In this tutorial we will show how to set up deployment of an app with GitHub actions, so that every push to your GitHub repository will automatically deploy the new version of your app to Numerous

In the repository numerous-com/deploy-app-with-github-actions-tutorial we have set up the example that we will go through in this tutorial. You can use it as a reference for your own repository.

Clone the repository to your machine

This tutorial assumes that you have a repository set up on GitHub. First we either clone it, or if it is already on the computer, navigate to it in our terminal.

Create a simple app

Inside the folder of our repository, we create a very simple app. For this tutorial we create a Streamlit app.

numerous init --app-library streamlit

After following the wizard, we open app.py in our code editor, and add the following content to it.

import streamlit as st

st.text("This app has been deployed with GitHub actions")

Now the app should be ready to be deployed, we just need to set up the deployment.

Define the GitHub actions workflow

In your repository folder create the directory .github/workflows and inside that add the file deploy.yml, and add the following workflow definition.

name: Deploy

on:
  push:
    branches:
      - main

jobs:
  deploy:
    runs-on: ubuntu-latest
    steps:
      # First, we check out the code:
      - uses: actions/checkout@v4

      # Then we set up python:
      - uses: actions/setup-python@v5
        with:
          python-version: "3.11"
          cache: "pip"

      # We install the Numerous SDK, which includes the CLI:
      - run: pip install numerous

      # And finally we deploy our app, setting the NUMEROUS_ACCESS_TOKEN
      # environment  variable with the GitHub actions secret that contains the
      # actual value.
      # We also insert the app slug and organization slug from secrets.
      - env:
          NUMEROUS_ACCESS_TOKEN: ${{secrets.NUMEROUS_ACCESS_TOKEN}}
        run: numerous deploy --app ${{secrets.APP_SLUG}} --organization ${{secrets.ORGANIZATION_SLUG}}

Create a personal access token

We need a personal access token to give the CLI access to run in the GitHub actions environment without logging in.

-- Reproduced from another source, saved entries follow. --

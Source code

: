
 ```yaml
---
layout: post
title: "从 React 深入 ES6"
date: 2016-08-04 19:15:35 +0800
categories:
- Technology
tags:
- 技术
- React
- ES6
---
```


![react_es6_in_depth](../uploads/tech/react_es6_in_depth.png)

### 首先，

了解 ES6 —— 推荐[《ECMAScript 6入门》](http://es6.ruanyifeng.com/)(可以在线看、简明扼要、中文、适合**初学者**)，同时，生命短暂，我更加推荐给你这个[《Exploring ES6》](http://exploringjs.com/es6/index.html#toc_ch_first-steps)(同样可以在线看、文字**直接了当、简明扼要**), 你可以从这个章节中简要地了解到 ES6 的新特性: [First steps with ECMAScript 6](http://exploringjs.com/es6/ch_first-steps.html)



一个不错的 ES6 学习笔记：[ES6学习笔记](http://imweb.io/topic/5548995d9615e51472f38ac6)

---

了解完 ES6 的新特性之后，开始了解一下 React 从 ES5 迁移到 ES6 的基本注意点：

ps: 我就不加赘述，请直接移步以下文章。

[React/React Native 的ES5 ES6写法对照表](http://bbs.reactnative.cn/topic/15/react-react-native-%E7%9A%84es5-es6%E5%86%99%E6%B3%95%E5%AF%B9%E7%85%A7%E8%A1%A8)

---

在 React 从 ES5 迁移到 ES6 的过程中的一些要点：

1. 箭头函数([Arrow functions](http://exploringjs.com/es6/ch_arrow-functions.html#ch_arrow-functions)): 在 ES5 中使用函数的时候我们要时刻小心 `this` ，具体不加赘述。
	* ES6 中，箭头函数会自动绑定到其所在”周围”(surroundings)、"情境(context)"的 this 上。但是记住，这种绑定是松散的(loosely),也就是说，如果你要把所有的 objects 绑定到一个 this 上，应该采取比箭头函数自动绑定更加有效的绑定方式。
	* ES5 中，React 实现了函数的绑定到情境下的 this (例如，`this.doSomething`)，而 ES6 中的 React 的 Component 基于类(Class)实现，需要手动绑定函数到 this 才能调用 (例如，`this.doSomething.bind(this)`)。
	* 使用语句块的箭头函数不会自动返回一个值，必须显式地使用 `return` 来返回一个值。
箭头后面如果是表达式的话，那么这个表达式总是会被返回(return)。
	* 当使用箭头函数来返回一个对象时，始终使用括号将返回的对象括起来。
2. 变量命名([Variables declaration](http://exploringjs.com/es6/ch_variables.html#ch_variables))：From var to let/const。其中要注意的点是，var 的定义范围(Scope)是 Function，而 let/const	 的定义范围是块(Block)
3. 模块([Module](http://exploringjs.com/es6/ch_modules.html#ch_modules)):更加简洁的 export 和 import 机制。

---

Create one with the below command.

numerous token create --name github-actions

Copy the token that is printed, so you can add it to a GitHub secret later.

Finding your organization slug

You can find your organization slug either in the browser or with the CLI.

Using the CLI we can run numerous organization list, and a list of all your organizations will be displayed, which includes. You can also create an organization with numerous organization create if you do not have one.

In the browser you can find the organization slug in the address bar, like in the screenshot below.

Add secret values to GitHub actions

In our workflow file we used the secrets NUMEROUS_ACCESS_TOKEN, APP_SLUG and ORGANIZATION_SLUG. We need to define the values for these.

  1. Go to the repository Settings page.

  2. Open the Secrets and variables for Actions page.

  3. Click the button to create a new repository secret.

  4. First we add the secret named NUMEROUS_ACCESS_TOKEN that we use in the workflow. Add the personal access token that you created earlier as the Secret.

    The value in the screenshot is just an example of how it will look like.

  5. Now we add the secret named ORGANIZATION_SLUG that we use in the workflow. Add the organization slug you found before as the Secret.

  6. Finally, The app slug is user defined. You can select a different value, but it has to be composed of only lowercase alphanumeric characters with dashes as the separator. It will become part of the URL for the app.

Push your repository

Now commit and push the simple app and the workflow file, and GitHub actions should start a workflow for your repository!

And when the workflow has completed, the app should be deployed to the specified organization and app slug.